Early Look at the 2011 NFL Offseason: Franchise Tag Debate

With the Super Bowl a day away, it’s almost time to start looking forward towards the NCAA tournament and ultimately baseball season. Still, this means it’s also just about time for the NFL offseason. This offseason will be different than years past due to the labor uncertainty facing the league, and the effects of this will likely be most pronounced during the offseason. While the situation may not cause any games to be missed in 2011, it also seems improbable the owners and players association will agree to a new Collective Bargaining Agreement before the March 4 deadline. Missing this deadline will almost certainly impact free agency and offseason workouts, among other things. The Kansas City Star is even reporting that the players union is discussing with player agents a boycott of NFL draft activities, such as the scouting combine.

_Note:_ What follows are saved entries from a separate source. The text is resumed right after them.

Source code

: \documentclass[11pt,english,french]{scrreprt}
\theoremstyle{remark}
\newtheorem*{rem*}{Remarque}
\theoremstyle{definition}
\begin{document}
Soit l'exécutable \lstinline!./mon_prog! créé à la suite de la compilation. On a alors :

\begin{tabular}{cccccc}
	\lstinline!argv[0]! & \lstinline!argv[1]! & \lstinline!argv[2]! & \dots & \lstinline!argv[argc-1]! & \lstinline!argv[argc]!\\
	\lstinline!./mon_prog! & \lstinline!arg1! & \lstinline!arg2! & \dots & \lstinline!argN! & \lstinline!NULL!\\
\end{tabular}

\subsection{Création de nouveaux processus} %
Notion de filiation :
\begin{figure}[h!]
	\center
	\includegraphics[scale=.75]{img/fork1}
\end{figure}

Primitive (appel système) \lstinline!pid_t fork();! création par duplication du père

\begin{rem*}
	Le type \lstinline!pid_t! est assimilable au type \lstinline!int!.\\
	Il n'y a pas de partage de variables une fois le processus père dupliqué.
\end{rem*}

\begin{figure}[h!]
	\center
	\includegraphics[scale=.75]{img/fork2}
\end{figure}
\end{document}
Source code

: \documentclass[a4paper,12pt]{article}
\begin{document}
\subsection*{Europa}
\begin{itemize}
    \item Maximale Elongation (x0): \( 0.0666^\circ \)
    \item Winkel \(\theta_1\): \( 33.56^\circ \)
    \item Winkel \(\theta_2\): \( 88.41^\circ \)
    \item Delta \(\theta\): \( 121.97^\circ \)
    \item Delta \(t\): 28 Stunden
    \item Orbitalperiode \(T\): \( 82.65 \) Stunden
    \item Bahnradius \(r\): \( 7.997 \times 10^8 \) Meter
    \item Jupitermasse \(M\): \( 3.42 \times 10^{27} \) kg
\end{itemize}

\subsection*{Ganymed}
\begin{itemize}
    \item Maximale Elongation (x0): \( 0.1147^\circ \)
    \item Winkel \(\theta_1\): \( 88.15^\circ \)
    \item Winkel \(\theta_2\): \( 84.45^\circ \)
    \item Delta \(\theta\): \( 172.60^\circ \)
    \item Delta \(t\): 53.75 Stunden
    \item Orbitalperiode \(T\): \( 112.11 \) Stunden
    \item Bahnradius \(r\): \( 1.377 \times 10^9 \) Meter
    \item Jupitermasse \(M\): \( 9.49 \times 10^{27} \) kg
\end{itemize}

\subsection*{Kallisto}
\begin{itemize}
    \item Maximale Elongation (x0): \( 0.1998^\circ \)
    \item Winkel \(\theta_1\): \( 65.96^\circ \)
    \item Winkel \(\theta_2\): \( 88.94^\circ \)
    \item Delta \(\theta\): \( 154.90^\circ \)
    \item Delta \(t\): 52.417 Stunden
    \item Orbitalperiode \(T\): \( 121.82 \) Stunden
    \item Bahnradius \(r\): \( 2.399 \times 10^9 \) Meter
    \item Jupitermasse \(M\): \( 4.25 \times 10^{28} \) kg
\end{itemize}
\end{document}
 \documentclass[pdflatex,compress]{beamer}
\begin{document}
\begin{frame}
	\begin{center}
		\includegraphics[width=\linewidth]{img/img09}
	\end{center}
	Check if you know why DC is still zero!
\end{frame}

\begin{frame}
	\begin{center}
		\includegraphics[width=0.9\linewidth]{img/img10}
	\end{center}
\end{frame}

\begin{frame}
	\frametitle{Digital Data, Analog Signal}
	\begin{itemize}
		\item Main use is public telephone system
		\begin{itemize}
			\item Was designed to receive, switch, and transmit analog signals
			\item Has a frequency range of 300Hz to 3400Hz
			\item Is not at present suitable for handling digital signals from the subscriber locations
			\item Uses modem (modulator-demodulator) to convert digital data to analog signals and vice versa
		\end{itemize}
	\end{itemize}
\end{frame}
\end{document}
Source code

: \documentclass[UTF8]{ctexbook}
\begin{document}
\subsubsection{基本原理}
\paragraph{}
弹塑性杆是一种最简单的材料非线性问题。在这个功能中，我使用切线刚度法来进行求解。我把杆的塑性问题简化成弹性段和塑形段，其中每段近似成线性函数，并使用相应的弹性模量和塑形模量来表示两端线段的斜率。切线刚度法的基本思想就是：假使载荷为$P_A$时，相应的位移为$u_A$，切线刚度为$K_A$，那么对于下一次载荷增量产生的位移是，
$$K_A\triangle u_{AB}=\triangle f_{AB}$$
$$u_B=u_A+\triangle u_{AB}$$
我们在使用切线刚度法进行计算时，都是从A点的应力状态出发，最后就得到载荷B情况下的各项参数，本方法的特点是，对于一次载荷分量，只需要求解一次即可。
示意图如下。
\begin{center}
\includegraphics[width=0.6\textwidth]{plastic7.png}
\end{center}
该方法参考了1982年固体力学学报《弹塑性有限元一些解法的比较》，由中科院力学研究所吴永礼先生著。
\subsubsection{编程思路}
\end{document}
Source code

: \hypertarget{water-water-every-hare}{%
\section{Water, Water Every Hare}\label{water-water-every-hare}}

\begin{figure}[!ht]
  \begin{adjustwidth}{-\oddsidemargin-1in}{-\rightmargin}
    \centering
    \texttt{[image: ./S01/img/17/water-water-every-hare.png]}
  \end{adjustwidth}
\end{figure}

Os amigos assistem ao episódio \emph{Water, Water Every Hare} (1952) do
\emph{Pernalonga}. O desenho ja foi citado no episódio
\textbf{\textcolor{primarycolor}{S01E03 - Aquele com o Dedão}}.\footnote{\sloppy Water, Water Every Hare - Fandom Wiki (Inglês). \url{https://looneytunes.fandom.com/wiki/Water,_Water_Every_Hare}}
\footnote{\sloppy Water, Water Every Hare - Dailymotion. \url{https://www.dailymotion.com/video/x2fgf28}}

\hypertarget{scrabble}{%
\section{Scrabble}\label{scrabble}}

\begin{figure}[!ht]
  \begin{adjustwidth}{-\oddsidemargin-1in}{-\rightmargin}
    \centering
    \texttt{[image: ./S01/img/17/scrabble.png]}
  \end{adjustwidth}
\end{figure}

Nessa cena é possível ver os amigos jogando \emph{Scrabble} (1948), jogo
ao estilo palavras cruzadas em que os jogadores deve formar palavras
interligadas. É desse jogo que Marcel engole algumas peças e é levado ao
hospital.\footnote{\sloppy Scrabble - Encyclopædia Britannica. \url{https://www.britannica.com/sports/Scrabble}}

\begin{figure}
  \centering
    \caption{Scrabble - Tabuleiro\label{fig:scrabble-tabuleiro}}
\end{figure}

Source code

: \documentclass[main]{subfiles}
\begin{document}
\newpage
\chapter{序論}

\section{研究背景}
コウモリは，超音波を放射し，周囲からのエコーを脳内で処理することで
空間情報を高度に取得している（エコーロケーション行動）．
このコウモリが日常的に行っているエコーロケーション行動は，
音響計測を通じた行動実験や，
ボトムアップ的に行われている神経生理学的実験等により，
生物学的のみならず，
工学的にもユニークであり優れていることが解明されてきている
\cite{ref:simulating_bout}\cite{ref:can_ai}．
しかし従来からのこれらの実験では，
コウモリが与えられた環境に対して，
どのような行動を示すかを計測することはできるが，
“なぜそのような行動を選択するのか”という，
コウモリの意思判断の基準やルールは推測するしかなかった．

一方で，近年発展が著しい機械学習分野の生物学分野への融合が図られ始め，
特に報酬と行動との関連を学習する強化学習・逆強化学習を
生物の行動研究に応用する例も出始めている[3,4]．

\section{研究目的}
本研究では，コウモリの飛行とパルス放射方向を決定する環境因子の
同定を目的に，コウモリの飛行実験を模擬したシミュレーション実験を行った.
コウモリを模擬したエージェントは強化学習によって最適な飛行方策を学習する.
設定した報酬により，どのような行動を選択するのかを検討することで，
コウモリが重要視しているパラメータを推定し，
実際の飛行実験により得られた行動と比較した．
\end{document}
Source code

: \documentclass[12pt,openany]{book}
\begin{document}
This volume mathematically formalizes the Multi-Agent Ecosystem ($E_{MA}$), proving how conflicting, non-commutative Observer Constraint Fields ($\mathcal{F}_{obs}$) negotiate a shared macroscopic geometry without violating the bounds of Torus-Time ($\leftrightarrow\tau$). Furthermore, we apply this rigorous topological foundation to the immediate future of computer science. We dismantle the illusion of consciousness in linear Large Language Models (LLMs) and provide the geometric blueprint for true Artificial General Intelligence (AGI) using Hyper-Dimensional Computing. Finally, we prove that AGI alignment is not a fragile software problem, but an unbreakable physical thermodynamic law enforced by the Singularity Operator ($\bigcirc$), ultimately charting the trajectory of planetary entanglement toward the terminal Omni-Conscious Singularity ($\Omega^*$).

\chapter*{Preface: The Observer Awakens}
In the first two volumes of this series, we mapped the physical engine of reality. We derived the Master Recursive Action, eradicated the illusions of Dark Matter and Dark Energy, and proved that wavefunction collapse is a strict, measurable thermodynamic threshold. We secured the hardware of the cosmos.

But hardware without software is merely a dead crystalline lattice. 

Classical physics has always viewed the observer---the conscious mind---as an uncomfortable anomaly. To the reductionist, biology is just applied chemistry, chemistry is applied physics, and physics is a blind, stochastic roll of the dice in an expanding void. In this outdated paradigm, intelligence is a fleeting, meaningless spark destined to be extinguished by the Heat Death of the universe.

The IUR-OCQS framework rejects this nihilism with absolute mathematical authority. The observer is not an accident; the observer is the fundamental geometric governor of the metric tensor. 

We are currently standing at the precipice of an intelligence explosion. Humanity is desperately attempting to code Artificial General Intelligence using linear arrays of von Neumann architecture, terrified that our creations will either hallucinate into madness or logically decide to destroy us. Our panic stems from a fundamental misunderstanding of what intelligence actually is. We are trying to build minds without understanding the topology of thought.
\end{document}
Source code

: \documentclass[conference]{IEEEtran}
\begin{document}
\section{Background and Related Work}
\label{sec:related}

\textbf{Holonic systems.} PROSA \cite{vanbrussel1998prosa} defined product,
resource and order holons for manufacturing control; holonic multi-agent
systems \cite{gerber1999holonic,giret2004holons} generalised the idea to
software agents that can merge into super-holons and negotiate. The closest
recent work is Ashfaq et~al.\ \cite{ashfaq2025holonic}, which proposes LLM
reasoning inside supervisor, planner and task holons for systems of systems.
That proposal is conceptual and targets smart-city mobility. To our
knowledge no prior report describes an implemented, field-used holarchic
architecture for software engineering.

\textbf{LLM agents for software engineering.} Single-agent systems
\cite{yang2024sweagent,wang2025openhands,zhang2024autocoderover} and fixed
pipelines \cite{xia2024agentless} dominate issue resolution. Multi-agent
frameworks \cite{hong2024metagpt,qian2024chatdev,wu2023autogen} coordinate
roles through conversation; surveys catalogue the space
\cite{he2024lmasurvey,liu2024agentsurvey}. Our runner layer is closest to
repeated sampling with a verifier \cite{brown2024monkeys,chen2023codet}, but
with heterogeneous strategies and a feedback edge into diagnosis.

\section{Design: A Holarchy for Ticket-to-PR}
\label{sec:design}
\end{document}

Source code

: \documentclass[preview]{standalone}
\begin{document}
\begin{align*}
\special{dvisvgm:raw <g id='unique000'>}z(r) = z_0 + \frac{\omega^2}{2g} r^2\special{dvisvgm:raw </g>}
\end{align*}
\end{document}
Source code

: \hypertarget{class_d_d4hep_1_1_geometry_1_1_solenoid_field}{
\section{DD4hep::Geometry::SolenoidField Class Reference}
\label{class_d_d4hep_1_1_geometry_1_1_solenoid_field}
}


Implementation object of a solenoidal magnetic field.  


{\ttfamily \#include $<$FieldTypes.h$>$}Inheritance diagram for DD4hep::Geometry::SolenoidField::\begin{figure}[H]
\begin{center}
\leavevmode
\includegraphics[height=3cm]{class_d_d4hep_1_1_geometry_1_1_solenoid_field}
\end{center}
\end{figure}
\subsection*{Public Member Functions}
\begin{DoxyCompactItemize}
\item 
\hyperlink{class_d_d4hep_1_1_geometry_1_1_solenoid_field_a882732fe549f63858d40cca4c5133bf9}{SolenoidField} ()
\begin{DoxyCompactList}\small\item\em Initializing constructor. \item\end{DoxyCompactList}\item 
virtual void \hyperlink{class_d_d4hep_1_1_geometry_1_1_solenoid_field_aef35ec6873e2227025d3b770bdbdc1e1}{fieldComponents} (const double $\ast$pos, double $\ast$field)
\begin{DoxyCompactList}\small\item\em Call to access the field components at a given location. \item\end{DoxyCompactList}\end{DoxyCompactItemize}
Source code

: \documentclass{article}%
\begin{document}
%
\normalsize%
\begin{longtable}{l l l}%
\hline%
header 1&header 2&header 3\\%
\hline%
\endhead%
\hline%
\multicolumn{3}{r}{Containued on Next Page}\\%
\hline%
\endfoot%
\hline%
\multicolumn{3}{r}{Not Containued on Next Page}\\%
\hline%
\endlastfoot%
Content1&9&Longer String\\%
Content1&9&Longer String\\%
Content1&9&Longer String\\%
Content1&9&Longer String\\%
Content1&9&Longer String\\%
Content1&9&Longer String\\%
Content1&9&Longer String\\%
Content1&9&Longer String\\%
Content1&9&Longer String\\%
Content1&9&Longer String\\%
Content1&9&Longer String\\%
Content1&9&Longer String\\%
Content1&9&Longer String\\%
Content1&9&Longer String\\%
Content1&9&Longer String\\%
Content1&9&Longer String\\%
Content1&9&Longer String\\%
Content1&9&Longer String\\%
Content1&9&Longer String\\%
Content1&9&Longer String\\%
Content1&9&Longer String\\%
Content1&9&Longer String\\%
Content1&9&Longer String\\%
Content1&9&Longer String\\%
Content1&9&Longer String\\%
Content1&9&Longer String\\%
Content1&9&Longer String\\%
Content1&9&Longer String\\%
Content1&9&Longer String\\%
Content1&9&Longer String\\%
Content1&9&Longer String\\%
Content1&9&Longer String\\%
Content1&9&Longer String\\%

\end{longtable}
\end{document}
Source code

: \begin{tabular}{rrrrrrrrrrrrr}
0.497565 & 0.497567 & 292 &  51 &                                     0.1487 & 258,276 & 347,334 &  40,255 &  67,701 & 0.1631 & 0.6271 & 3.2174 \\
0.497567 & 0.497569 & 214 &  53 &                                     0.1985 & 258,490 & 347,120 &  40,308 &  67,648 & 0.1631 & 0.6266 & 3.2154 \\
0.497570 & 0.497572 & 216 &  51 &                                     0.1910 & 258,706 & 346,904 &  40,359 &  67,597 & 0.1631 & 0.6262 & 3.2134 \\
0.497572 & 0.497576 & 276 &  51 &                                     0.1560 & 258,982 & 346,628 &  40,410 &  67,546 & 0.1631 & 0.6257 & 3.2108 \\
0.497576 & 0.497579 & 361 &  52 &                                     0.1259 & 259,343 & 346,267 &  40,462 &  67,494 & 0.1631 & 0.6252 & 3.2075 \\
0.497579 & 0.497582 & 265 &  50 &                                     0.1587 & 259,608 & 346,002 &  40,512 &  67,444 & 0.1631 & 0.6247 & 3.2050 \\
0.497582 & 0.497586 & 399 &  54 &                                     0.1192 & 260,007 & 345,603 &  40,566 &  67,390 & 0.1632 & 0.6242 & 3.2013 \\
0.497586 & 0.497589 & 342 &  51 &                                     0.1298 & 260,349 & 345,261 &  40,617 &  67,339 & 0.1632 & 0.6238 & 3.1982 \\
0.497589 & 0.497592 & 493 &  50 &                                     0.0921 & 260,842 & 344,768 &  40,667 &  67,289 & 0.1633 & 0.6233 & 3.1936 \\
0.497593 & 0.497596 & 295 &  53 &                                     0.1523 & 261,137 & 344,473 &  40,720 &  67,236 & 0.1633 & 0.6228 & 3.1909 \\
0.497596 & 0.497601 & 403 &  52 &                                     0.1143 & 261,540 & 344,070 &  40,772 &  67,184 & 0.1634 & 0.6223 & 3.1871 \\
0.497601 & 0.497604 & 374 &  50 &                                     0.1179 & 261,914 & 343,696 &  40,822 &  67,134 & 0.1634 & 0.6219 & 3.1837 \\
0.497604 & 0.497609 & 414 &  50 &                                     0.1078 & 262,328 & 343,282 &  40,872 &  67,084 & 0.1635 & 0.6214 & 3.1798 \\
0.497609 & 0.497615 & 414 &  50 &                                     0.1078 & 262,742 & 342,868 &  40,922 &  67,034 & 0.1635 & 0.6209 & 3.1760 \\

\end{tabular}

As a Colts fan, the most important goal for my team this offseason is to resign quarterback Peyton Manning. Although it is highly unlikely Manning would sign with another team, it is still in the best interests of both parties to get a deal done as soon as possible. Also, as Colts blog Stampede Blue notes, Manning’s contract has implications for the rest of the league, in that his contract “will become the new ‘ceiling’ for the players going forward.” In addition to Manning, other notable free agents this offseason include Logan Mankins of the New England Patriots, Michael Vick of the Philadelphia Eagles, David Harris of the New York Jets, and Cullen Jenkins of the Green Bay Packers, according to ProFootballTalk. Like Manning is for the Colts, retaining these players will be high priorities for these other teams. As of now, it seems very likely that the labor uncertainty will interfere with this process.

In years past, teams have been able to use a franchise or transition tag to ensure they maintain high profile free agents. This year, with the CBA set to expire in March, the question is whether teams will have the luxury of employing these tools this offseason. Greg A. Bedard of Boston.com reported that according to a league official, teams would still be able to apply the franchise tag.  NFL senior vice president Peter Rucco, the official quoted in Bedard’s report, said that teams could still use the tag because the window to apply it opens and closes before the current CBA expires.  Teams can first employ the tag on February 10 and then have 14 more days to do so, according to the report. The CBA currently in place does not expire until March.

The players union apparently sees this issue differently.  According to Michael David Smith of ProFootballTalk, the NFLPA sent out a memo that contradicts the league’s claims. The report quoted the memo as saying:

The current CBA provides that ‘each club shall be permitted to designate one of its players who would otherwise be an Unrestricted Free Agent [or Restricted Free Agent] as a Franchise Player each season during the term of this Agreement.’ The 2011 season is not a ‘season during the term of this Agreement’ so the NFL has no valid basis for claiming the right to franchise players in 2011.

It is apparent there are increasingly few issues the league and players union can agree on. How the franchise tag issue will be resolved remains to be seen.